Supplied material:
++++++

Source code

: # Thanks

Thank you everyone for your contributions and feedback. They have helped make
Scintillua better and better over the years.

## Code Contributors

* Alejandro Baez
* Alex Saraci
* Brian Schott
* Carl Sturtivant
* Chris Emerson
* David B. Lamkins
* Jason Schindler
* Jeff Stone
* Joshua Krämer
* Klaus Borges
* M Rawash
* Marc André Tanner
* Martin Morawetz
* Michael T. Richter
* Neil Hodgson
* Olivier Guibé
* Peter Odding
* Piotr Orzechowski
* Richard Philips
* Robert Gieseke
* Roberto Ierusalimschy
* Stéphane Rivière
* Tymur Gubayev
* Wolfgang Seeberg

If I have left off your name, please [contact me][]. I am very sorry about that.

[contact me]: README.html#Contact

++++++

Tell how many lines in the records above contain "your", giving the number and no other words.

2